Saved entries
-*-
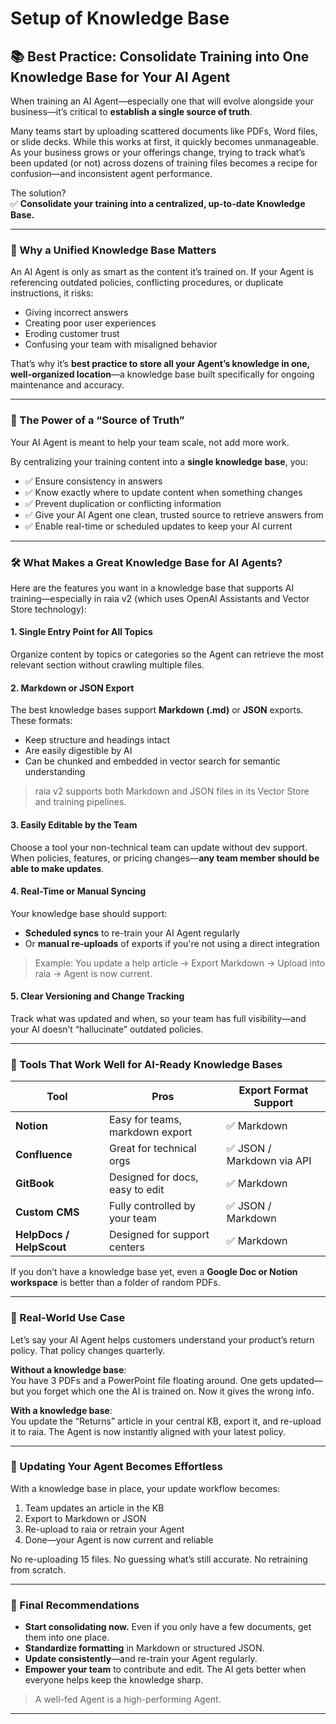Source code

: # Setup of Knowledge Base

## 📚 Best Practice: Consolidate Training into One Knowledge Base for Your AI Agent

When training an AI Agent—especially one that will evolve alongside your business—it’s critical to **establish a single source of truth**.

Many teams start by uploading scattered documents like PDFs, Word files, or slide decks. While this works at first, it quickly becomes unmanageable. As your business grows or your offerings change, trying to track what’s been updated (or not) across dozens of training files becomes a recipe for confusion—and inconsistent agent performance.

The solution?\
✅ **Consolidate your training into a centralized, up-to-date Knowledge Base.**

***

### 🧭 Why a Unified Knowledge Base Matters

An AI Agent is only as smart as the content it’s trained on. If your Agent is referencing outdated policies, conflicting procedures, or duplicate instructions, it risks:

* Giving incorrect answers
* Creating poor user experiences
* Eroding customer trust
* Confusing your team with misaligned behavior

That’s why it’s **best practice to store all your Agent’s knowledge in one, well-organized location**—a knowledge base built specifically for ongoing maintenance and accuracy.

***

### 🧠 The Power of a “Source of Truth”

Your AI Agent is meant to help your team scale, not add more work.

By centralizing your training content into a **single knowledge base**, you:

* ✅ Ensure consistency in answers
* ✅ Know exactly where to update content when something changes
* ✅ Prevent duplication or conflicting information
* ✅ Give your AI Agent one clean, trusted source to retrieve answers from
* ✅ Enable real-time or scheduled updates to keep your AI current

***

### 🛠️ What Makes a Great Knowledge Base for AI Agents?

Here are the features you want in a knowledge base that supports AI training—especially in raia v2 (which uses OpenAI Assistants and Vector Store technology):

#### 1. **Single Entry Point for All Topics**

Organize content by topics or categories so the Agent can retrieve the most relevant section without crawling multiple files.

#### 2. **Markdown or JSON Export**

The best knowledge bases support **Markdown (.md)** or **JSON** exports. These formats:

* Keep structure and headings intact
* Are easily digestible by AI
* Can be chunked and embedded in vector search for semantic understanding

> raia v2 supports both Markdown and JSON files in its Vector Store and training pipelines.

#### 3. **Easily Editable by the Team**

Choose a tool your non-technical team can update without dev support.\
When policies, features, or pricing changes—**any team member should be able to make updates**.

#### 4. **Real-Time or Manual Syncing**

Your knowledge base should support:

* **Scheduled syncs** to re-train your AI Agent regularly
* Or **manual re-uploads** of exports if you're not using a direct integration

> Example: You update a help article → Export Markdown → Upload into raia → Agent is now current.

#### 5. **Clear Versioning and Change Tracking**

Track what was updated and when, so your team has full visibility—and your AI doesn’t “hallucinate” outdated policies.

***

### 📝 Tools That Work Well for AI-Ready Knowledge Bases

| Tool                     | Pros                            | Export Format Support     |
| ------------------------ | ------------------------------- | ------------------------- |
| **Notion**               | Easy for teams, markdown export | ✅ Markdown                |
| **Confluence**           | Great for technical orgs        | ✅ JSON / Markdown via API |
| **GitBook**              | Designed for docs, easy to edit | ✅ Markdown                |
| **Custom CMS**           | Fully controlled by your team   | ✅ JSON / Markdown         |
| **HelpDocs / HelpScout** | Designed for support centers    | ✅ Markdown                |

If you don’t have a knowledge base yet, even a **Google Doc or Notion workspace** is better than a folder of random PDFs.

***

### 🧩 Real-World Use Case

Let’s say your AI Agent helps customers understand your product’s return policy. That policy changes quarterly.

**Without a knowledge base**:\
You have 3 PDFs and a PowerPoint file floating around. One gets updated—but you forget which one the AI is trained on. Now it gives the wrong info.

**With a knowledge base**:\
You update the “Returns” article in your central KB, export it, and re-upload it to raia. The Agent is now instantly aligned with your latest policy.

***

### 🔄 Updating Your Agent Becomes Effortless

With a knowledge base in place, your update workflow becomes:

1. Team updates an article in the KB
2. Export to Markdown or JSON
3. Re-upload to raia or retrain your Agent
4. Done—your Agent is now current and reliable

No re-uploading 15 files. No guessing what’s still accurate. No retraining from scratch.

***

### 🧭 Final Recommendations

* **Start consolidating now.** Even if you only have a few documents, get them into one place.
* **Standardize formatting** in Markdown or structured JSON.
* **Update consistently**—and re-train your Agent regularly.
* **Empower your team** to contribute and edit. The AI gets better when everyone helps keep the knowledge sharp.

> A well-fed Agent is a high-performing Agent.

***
-*-
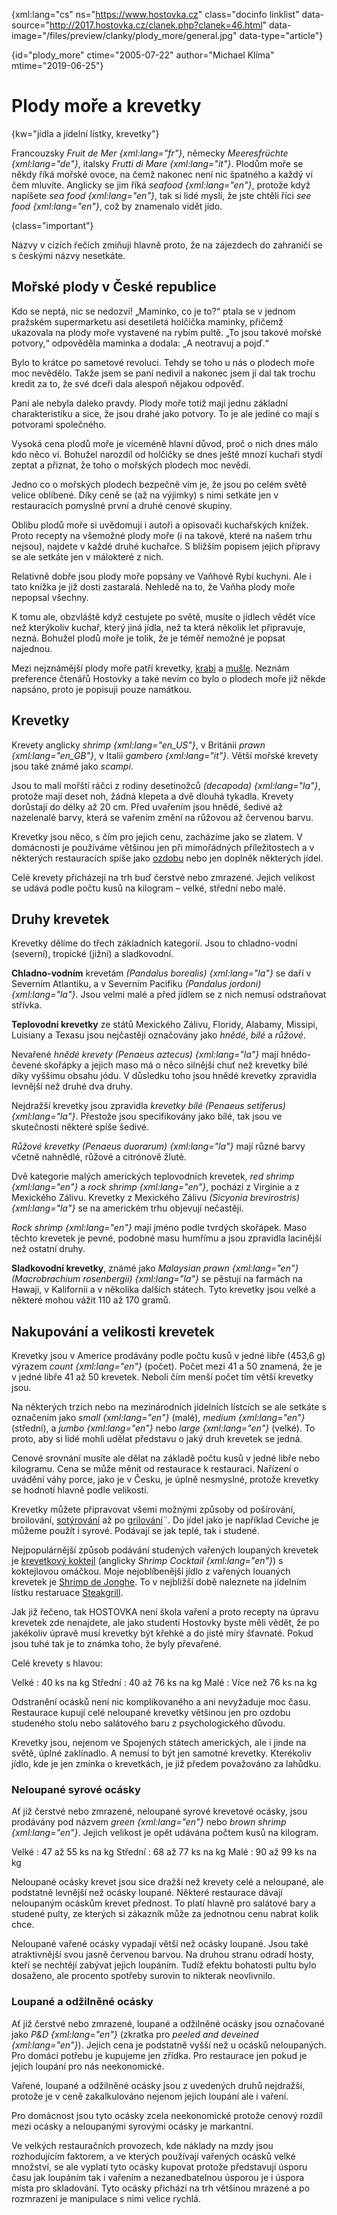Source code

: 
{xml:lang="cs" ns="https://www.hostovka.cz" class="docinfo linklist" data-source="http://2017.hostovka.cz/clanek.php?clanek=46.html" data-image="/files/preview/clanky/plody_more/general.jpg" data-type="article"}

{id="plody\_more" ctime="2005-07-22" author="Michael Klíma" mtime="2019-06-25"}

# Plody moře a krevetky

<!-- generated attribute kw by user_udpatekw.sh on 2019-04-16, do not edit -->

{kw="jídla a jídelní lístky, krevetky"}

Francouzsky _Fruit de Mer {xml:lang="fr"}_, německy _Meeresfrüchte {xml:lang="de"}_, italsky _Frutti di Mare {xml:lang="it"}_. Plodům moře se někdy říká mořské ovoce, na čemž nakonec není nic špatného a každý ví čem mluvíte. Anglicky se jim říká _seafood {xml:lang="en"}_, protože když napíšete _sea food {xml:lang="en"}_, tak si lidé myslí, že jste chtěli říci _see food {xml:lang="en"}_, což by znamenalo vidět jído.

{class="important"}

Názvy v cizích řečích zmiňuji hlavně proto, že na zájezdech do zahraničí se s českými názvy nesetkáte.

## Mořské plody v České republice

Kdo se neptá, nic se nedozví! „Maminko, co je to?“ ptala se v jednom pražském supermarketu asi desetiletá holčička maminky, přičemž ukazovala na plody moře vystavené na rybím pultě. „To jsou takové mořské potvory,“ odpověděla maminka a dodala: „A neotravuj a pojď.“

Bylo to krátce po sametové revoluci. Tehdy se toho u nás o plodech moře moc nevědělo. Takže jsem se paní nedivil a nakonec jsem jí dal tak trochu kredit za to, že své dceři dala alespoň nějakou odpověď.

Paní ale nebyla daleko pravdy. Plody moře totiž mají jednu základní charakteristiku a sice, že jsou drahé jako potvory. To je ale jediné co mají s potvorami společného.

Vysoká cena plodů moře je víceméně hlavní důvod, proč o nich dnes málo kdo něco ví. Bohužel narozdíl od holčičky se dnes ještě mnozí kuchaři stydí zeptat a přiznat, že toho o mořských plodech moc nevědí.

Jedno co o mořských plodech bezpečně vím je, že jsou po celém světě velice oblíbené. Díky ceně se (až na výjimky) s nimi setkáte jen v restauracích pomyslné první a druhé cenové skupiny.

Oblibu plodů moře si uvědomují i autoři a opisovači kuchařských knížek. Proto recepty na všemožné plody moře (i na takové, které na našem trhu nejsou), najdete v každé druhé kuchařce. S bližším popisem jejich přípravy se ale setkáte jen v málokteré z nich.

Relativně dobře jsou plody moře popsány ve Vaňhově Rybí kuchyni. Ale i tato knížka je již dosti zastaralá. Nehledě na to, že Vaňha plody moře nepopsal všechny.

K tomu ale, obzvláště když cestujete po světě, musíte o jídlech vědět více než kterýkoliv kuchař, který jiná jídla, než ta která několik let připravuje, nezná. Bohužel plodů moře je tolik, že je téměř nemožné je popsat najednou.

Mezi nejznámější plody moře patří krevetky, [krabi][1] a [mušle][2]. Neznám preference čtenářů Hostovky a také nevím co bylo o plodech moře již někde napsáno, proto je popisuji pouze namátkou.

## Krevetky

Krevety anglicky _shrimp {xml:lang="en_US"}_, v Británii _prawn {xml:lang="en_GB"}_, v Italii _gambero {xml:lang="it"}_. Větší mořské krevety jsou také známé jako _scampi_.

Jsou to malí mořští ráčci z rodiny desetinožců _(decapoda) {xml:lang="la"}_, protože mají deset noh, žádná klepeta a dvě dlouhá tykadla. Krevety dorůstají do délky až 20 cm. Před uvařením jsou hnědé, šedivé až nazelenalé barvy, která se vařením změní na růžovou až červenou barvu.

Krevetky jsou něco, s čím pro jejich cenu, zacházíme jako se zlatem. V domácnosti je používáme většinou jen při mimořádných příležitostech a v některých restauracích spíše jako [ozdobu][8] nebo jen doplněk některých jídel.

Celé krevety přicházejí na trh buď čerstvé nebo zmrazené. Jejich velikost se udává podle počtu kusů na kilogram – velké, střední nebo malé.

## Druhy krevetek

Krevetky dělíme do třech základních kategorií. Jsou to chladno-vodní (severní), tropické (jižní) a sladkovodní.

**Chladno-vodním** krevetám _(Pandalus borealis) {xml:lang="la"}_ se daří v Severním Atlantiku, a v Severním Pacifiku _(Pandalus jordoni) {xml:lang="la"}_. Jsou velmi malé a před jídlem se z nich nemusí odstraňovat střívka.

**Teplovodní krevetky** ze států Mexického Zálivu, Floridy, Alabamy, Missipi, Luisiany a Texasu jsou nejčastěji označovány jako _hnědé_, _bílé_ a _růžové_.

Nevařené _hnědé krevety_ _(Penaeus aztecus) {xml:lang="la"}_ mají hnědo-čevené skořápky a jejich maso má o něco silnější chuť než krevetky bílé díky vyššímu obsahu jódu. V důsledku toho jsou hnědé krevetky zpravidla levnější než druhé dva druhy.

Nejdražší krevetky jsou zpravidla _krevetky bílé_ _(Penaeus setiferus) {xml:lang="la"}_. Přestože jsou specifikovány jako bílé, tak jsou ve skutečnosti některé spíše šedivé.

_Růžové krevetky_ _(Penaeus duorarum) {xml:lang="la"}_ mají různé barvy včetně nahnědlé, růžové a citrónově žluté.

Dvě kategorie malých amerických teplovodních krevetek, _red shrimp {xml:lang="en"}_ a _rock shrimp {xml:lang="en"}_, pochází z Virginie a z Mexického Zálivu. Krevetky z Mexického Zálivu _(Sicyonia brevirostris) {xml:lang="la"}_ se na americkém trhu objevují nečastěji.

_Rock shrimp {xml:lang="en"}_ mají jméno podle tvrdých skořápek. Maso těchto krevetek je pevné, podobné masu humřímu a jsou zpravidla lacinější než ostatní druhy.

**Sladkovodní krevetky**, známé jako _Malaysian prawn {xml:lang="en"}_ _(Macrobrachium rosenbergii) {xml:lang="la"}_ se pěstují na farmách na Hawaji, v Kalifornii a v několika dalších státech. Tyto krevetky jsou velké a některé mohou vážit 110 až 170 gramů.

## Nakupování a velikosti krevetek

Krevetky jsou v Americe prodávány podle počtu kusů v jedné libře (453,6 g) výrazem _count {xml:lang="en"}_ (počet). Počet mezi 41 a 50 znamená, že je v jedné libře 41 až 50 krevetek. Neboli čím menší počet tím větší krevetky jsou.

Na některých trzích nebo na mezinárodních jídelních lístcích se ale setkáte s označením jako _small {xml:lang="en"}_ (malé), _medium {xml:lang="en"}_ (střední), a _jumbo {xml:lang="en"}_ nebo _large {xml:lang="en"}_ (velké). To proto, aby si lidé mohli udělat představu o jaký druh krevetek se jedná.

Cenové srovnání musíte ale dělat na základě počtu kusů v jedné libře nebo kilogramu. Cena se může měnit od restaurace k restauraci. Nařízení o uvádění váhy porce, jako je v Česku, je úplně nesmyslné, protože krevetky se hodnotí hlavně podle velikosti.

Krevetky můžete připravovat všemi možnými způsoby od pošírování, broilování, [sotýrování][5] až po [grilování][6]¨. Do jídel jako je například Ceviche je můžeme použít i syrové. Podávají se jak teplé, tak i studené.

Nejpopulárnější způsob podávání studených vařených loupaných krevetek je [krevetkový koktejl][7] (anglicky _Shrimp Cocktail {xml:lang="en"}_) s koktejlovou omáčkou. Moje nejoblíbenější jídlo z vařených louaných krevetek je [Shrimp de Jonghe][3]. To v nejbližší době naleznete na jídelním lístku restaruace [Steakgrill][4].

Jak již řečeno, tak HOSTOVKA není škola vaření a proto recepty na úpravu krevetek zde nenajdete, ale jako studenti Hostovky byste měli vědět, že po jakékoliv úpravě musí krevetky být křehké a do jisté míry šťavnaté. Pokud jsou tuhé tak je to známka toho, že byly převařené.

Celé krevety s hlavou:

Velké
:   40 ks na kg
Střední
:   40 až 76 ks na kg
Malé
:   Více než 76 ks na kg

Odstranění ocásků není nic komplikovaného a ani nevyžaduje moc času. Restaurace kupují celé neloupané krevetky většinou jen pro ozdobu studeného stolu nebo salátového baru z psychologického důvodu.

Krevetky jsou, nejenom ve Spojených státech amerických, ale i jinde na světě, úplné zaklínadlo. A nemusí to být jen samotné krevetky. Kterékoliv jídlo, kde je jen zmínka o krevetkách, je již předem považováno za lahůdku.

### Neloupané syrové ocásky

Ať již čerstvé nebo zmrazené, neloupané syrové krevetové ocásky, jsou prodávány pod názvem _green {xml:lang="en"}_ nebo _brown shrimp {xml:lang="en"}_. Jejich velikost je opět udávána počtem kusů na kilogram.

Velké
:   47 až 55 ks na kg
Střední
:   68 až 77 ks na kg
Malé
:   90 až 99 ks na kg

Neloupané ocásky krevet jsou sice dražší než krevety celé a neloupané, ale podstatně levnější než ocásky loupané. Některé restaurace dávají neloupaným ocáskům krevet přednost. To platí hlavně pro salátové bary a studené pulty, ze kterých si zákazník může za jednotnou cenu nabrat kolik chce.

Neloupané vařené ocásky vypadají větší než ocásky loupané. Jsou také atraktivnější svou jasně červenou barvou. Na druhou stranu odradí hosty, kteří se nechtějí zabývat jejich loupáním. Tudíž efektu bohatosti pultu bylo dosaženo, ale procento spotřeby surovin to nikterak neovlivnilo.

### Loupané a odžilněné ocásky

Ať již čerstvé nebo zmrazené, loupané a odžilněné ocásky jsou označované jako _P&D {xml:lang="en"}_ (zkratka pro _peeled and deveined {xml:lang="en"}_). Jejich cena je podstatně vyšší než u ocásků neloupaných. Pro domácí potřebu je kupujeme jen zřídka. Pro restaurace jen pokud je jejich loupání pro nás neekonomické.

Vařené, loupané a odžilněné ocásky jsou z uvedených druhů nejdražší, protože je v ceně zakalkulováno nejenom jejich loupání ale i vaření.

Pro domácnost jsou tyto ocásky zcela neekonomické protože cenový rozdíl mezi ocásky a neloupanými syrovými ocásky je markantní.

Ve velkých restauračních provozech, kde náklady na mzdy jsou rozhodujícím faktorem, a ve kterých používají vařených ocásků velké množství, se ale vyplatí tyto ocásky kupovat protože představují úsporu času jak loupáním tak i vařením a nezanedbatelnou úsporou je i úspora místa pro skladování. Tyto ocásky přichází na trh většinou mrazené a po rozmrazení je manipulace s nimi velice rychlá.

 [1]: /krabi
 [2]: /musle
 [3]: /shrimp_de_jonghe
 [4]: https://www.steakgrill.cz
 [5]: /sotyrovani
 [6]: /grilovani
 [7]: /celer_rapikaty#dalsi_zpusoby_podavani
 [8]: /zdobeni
-*-
• [Brief]:
In the entries above, find the line holding "## Druhy krevetek" and the line holding "jako _hnědé_, _bílé_ a _růžové_.", then retype exactly those two lines and every line between them, and nothing else.

• [Response]:
## Druhy krevetek

Krevetky dělíme do třech základních kategorií. Jsou to chladno-vodní (severní), tropické (jižní) a sladkovodní.

**Chladno-vodním** krevetám _(Pandalus borealis) {xml:lang="la"}_ se daří v Severním Atlantiku, a v Severním Pacifiku _(Pandalus jordoni) {xml:lang="la"}_. Jsou velmi malé a před jídlem se z nich nemusí odstraňovat střívka.

**Teplovodní krevetky** ze států Mexického Zálivu, Floridy, Alabamy, Missipi, Luisiany a Texasu jsou nejčastěji označovány jako _hnědé_, _bílé_ a _růžové_.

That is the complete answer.